The violet smoke moved like something alive.

It rolled off the Ultras' flares in slow, heavy coils, pooling at pitch level before the cold March air broke it apart. Not dispersing it — just tearing it into strips. The Curva Fiesole was already screaming, already stamping, the aluminum bleachers vibrating at a frequency Luca could feel in the soles of his boots even here, in the tunnel, forty meters from the pitch.

He breathed through his nose. Smoke, damp concrete, liniment oil. Someone behind him — Verratti, probably — was bouncing on his heels, the quick anxious tap of a man who needed to move or he'd come apart.

"Lineups are up," said Rossi, the assistant kit man, appearing at the tunnel entrance with a printed sheet. He handed it to Luca first, which had taken some getting used to over the past three months. The captaincy still surprised other people more than it surprised Luca.

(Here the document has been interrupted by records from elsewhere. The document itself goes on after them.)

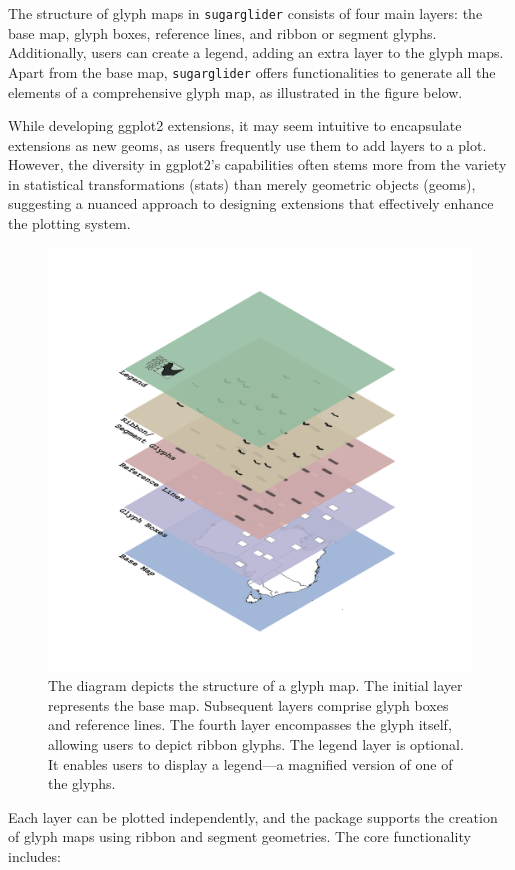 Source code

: The structure of glyph maps in \texttt{sugarglider} consists of four main layers: the base map, glyph boxes, reference lines, and ribbon or segment glyphs. Additionally, users can create a legend, adding an extra layer to the glyph maps. Apart from the base map, \texttt{sugarglider} offers functionalities to generate all the elements of a comprehensive glyph map, as illustrated in the figure below.

While developing ggplot2 extensions, it may seem intuitive to encapsulate extensions as new geoms, as users frequently use them to add layers to a plot. However, the diversity in ggplot2's capabilities often stems more from the variety in statistical transformations (stats) than merely geometric objects (geoms), suggesting a nuanced approach to designing extensions that effectively enhance the plotting system.

\begin{figure}

{\centering \includegraphics[width=0.6\linewidth]{figures/glyphmap-layers} 

}

\caption{The diagram depicts the structure of a glyph map. The initial layer represents the base map. Subsequent layers comprise glyph boxes and reference lines. The fourth layer encompasses the glyph itself, allowing users to depict ribbon glyphs. The legend layer is optional. It enables users to display a legend—a magnified version of one of the glyphs.}\label{fig:unnamed-chunk-1}
\end{figure}

Each layer can be plotted independently, and the package supports the creation of glyph maps using ribbon and segment geometries. The core functionality includes:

He read it once. Didn't react.

Read it again.

Then he turned and walked back into the pre-tunnel staging area where the rest of the squad was gathered, the sheet held loosely in two fingers.

"Giroud starts," he said.

Silence. Then—

"What?" Verratti took the sheet from him. His eyes moved fast across the Arsenal eleven. "Walcott's not even — Cazorla's on the bench? Cazorla?"

"Three holding midfielders," Luca said. "Arteta, Flamini, Ramsey sitting deep. Giroud up top alone."

"That's not Arsenal." Verratti said it like a man identifying something dead. "That's — who is that? That's Stoke City."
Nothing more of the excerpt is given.